### [Exercise goal]
Please say how many lines in the records below contain the word "Investigação". Give the number and nothing more.
(Material supplied)
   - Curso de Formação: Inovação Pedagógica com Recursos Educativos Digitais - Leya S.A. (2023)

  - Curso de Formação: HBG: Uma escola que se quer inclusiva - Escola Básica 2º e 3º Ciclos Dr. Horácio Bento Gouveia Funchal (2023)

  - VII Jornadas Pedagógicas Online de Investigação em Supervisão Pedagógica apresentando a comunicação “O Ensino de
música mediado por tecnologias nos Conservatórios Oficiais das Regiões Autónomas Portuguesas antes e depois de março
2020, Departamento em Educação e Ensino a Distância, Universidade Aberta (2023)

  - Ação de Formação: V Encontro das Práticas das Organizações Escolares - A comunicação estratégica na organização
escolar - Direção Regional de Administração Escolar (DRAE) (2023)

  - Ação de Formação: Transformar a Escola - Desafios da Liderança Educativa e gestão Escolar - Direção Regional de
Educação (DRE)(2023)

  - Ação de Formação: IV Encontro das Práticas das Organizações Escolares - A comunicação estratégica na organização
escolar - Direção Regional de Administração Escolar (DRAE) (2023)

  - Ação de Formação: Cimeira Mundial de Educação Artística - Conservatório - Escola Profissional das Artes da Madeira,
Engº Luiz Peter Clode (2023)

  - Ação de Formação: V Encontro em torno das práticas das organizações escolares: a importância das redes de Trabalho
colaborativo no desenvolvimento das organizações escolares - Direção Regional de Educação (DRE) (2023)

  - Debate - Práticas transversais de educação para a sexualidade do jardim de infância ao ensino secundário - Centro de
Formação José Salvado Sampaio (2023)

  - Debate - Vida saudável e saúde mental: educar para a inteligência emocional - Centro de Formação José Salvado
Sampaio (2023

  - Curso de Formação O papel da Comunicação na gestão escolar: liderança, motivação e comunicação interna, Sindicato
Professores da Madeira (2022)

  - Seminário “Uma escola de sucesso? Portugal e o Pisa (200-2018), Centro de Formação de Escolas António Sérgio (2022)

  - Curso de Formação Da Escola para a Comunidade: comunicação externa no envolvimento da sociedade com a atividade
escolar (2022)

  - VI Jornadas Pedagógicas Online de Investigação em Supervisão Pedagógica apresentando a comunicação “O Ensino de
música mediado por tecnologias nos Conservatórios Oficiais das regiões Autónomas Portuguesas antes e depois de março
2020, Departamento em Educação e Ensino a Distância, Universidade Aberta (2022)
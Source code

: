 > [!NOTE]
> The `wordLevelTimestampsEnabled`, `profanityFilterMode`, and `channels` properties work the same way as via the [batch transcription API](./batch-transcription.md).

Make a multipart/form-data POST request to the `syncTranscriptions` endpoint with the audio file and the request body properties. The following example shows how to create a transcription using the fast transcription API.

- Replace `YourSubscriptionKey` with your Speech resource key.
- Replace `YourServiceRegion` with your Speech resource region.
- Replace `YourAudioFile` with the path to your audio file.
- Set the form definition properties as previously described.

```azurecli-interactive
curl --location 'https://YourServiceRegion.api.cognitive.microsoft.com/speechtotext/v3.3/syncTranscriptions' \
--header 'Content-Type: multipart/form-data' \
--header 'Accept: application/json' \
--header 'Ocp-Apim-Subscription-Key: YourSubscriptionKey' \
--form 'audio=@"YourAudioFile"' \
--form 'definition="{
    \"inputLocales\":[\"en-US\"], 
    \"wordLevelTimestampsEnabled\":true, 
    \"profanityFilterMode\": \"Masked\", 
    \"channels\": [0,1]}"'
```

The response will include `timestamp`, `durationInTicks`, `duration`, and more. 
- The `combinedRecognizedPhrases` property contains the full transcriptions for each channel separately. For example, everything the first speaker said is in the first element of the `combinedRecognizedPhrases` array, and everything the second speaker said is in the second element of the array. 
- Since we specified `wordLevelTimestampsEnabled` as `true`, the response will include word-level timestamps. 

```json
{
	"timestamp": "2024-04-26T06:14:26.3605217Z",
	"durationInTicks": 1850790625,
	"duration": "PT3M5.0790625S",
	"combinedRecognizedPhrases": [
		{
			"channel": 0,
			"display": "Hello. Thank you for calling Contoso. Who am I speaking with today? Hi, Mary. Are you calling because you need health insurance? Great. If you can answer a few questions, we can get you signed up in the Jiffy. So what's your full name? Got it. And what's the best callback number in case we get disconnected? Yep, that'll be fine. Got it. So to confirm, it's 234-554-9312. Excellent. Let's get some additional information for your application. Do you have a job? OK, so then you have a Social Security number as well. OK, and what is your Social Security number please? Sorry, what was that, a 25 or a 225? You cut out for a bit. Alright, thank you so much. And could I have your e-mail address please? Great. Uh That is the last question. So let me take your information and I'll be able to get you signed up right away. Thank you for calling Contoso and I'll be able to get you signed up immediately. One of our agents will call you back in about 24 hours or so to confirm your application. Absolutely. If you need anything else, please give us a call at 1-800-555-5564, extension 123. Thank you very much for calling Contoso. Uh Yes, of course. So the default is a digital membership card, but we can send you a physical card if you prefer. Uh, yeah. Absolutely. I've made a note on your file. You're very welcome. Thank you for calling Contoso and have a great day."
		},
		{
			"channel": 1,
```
(End Material supplied)
### [Written response]
2